** THE TASK **
The response must consist of the lines below from the one with "53.2 us: 1.16x" through the one with "9.48 ms: 1.15x", exactly as they appear and with both ends kept.
--- START ---
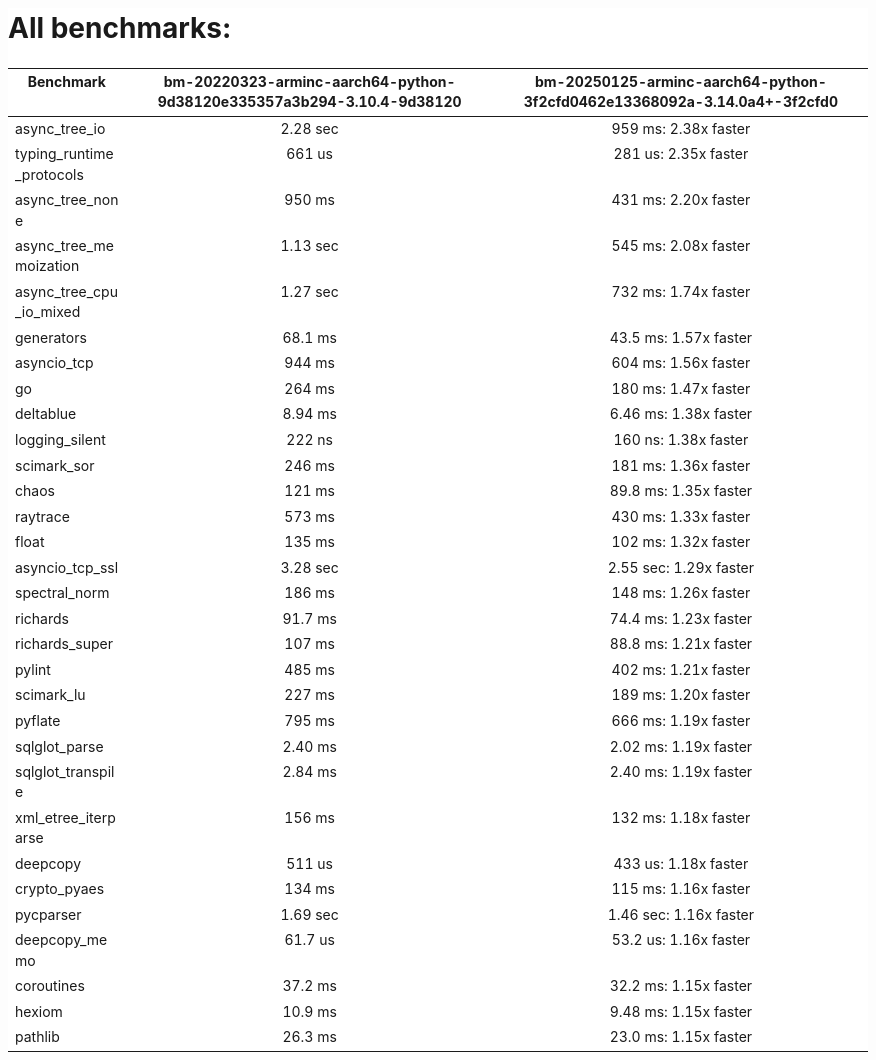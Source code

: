 All benchmarks:
===============

| Benchmark                | bm-20220323-arminc-aarch64-python-9d38120e335357a3b294-3.10.4-9d38120 | bm-20250125-arminc-aarch64-python-3f2cfd0462e13368092a-3.14.0a4+-3f2cfd0 |
|--------------------------|:---------------------------------------------------------------------:|:------------------------------------------------------------------------:|
| async_tree_io            | 2.28 sec                                                              | 959 ms: 2.38x faster                                                     |
| typing_runtime_protocols | 661 us                                                                | 281 us: 2.35x faster                                                     |
| async_tree_none          | 950 ms                                                                | 431 ms: 2.20x faster                                                     |
| async_tree_memoization   | 1.13 sec                                                              | 545 ms: 2.08x faster                                                     |
| async_tree_cpu_io_mixed  | 1.27 sec                                                              | 732 ms: 1.74x faster                                                     |
| generators               | 68.1 ms                                                               | 43.5 ms: 1.57x faster                                                    |
| asyncio_tcp              | 944 ms                                                                | 604 ms: 1.56x faster                                                     |
| go                       | 264 ms                                                                | 180 ms: 1.47x faster                                                     |
| deltablue                | 8.94 ms                                                               | 6.46 ms: 1.38x faster                                                    |
| logging_silent           | 222 ns                                                                | 160 ns: 1.38x faster                                                     |
| scimark_sor              | 246 ms                                                                | 181 ms: 1.36x faster                                                     |
| chaos                    | 121 ms                                                                | 89.8 ms: 1.35x faster                                                    |
| raytrace                 | 573 ms                                                                | 430 ms: 1.33x faster                                                     |
| float                    | 135 ms                                                                | 102 ms: 1.32x faster                                                     |
| asyncio_tcp_ssl          | 3.28 sec                                                              | 2.55 sec: 1.29x faster                                                   |
| spectral_norm            | 186 ms                                                                | 148 ms: 1.26x faster                                                     |
| richards                 | 91.7 ms                                                               | 74.4 ms: 1.23x faster                                                    |
| richards_super           | 107 ms                                                                | 88.8 ms: 1.21x faster                                                    |
| pylint                   | 485 ms                                                                | 402 ms: 1.21x faster                                                     |
| scimark_lu               | 227 ms                                                                | 189 ms: 1.20x faster                                                     |
| pyflate                  | 795 ms                                                                | 666 ms: 1.19x faster                                                     |
| sqlglot_parse            | 2.40 ms                                                               | 2.02 ms: 1.19x faster                                                    |
| sqlglot_transpile        | 2.84 ms                                                               | 2.40 ms: 1.19x faster                                                    |
| xml_etree_iterparse      | 156 ms                                                                | 132 ms: 1.18x faster                                                     |
| deepcopy                 | 511 us                                                                | 433 us: 1.18x faster                                                     |
| crypto_pyaes             | 134 ms                                                                | 115 ms: 1.16x faster                                                     |
| pycparser                | 1.69 sec                                                              | 1.46 sec: 1.16x faster                                                   |
| deepcopy_memo            | 61.7 us                                                               | 53.2 us: 1.16x faster                                                    |
| coroutines               | 37.2 ms                                                               | 32.2 ms: 1.15x faster                                                    |
| hexiom                   | 10.9 ms                                                               | 9.48 ms: 1.15x faster                                                    |
| pathlib                  | 26.3 ms                                                               | 23.0 ms: 1.15x faster                                                    |
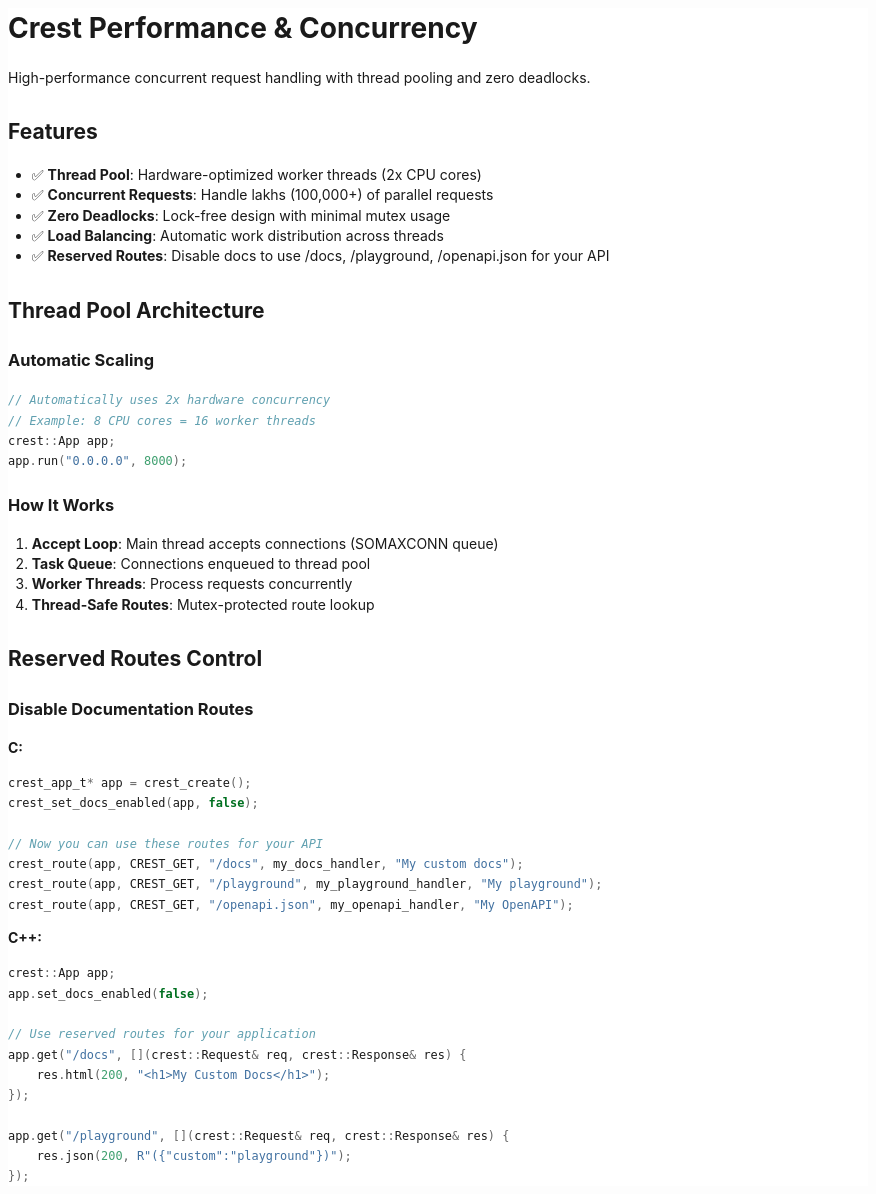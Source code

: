# Crest Performance & Concurrency

High-performance concurrent request handling with thread pooling and zero deadlocks.

## Features

- ✅ **Thread Pool**: Hardware-optimized worker threads (2x CPU cores)
- ✅ **Concurrent Requests**: Handle lakhs (100,000+) of parallel requests
- ✅ **Zero Deadlocks**: Lock-free design with minimal mutex usage
- ✅ **Load Balancing**: Automatic work distribution across threads
- ✅ **Reserved Routes**: Disable docs to use /docs, /playground, /openapi.json for your API

## Thread Pool Architecture

### Automatic Scaling
```cpp
// Automatically uses 2x hardware concurrency
// Example: 8 CPU cores = 16 worker threads
crest::App app;
app.run("0.0.0.0", 8000);
```

### How It Works
1. **Accept Loop**: Main thread accepts connections (SOMAXCONN queue)
2. **Task Queue**: Connections enqueued to thread pool
3. **Worker Threads**: Process requests concurrently
4. **Thread-Safe Routes**: Mutex-protected route lookup

## Reserved Routes Control

### Disable Documentation Routes

**C:**
```c
crest_app_t* app = crest_create();
crest_set_docs_enabled(app, false);

// Now you can use these routes for your API
crest_route(app, CREST_GET, "/docs", my_docs_handler, "My custom docs");
crest_route(app, CREST_GET, "/playground", my_playground_handler, "My playground");
crest_route(app, CREST_GET, "/openapi.json", my_openapi_handler, "My OpenAPI");
```

**C++:**
```cpp
crest::App app;
app.set_docs_enabled(false);

// Use reserved routes for your application
app.get("/docs", [](crest::Request& req, crest::Response& res) {
    res.html(200, "<h1>My Custom Docs</h1>");
});

app.get("/playground", [](crest::Request& req, crest::Response& res) {
    res.json(200, R"({"custom":"playground"})");
});
```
--- END ---
** TASK ANSWER **
| deepcopy_memo            | 61.7 us                                                               | 53.2 us: 1.16x faster                                                    |
| coroutines               | 37.2 ms                                                               | 32.2 ms: 1.15x faster                                                    |
| hexiom                   | 10.9 ms                                                               | 9.48 ms: 1.15x faster                                                    |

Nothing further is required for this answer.